# Activity:
Search the listing below for the string "begin", then copy every line it appears in.

[Task inputs Boundary: Start]

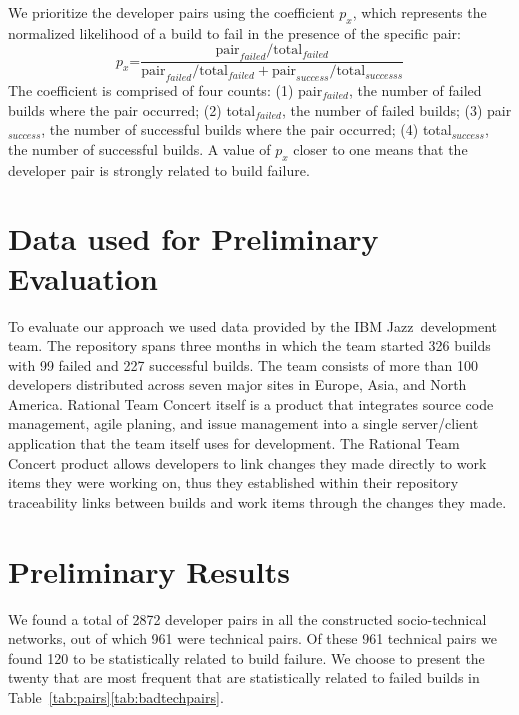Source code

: \documentclass[conference]{IEEEtran}
\begin{document}


We prioritize the developer pairs using the coefficient $p_x$,
which represents the normalized likelihood of a build
to fail in the presence of the specific pair:
$$
p_x\text{=}\frac{ \text{pair}_{failed} / \text{total}_{failed} }
                     { \text{pair}_{failed} / \text{total}_{failed} + \text{pair}_{success} / \text{total}_{successs}}
$$
The coefficient is comprised of four counts: (1) pair$_{failed}$, the number of failed builds where the pair occurred; (2) total$_{failed}$, the number of failed builds; (3) pair$_{success}$, the number of successful builds where the pair occurred; (4) total$_{success}$, the number of successful builds.
A value of $p_x$ closer to one means that the developer pair is strongly related to build
failure. 

\section{Data used for Preliminary Evaluation}
To evaluate our approach we used data provided by the IBM Jazz\texttrademark\ development team.
The repository spans three months in which the team started 326 builds with 99 failed and 227 successful builds.
The team consists of more than 100 developers distributed across seven major sites in Europe, Asia, and North America.
Rational Team Concert itself is a product that integrates source code management, agile planing, and issue management into a single server/client application that the team itself uses for development.
The Rational Team Concert product allows developers to link changes they made directly to work items they were working on, thus they established within their repository traceability links between builds and work items through the changes they made.



\section{Preliminary Results}
We found a total of 2872 developer pairs in all the constructed
socio-technical networks, out of which 961 were technical pairs.
Of these 961 technical pairs we found 120 to be statistically related to build failure. 
We choose to present the twenty that are most frequent that are statistically related to failed builds in Table~\ref{tab:pairs}\ref{tab:badtechpairs}.
\end{document}

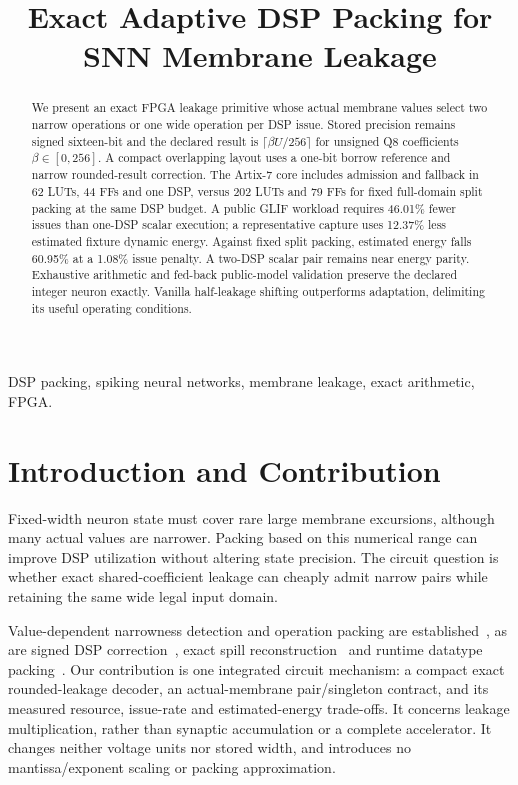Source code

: \documentclass[conference]{IEEEtran}
\title{Exact Adaptive DSP Packing for SNN Membrane Leakage}
\author{\IEEEauthorblockN{X}\IEEEauthorblockA{X}}
\begin{document}
\maketitle
\begin{abstract}
We present an exact FPGA leakage primitive whose actual membrane values select two narrow operations or one wide operation per DSP issue. Stored precision remains signed sixteen-bit and the declared result is $\lceil\beta U/256\rceil$ for unsigned Q8 coefficients $\beta\in[0,256]$. A compact overlapping layout uses a one-bit borrow reference and narrow rounded-result correction. The Artix-7 core includes admission and fallback in 62 LUTs, 44 FFs and one DSP, versus 202 LUTs and 79 FFs for fixed full-domain split packing at the same DSP budget. A public GLIF workload requires 46.01\% fewer issues than one-DSP scalar execution; a representative capture uses 12.37\% less estimated fixture dynamic energy. Against fixed split packing, estimated energy falls 60.95\% at a 1.08\% issue penalty. A two-DSP scalar pair remains near energy parity. Exhaustive arithmetic and fed-back public-model validation preserve the declared integer neuron exactly. Vanilla half-leakage shifting outperforms adaptation, delimiting its useful operating conditions.
\end{abstract}
\begin{IEEEkeywords}
DSP packing, spiking neural networks, membrane leakage, exact arithmetic, FPGA.
\end{IEEEkeywords}

\section{Introduction and Contribution}
Fixed-width neuron state must cover rare large membrane excursions, although many actual values are narrower. Packing based on this numerical range can improve DSP utilization without altering state precision. The circuit question is whether exact shared-coefficient leakage can cheaply admit narrow pairs while retaining the same wide legal input domain.

Value-dependent narrowness detection and operation packing are established~\cite{brooks}, as are signed DSP correction~\cite{dsppack}, exact spill reconstruction~\cite{wide} and runtime datatype packing~\cite{xtramac}. Our contribution is one integrated circuit mechanism: a compact exact rounded-leakage decoder, an actual-membrane pair/singleton contract, and its measured resource, issue-rate and estimated-energy trade-offs. It concerns leakage multiplication, rather than synaptic accumulation or a complete accelerator. It changes neither voltage units nor stored width, and introduces no mantissa/exponent scaling or packing approximation.
\end{document}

[Task inputs Boundary: End]

# Worked solution:
\begin{document}
\begin{document}
\begin{abstract}
\begin{IEEEkeywords}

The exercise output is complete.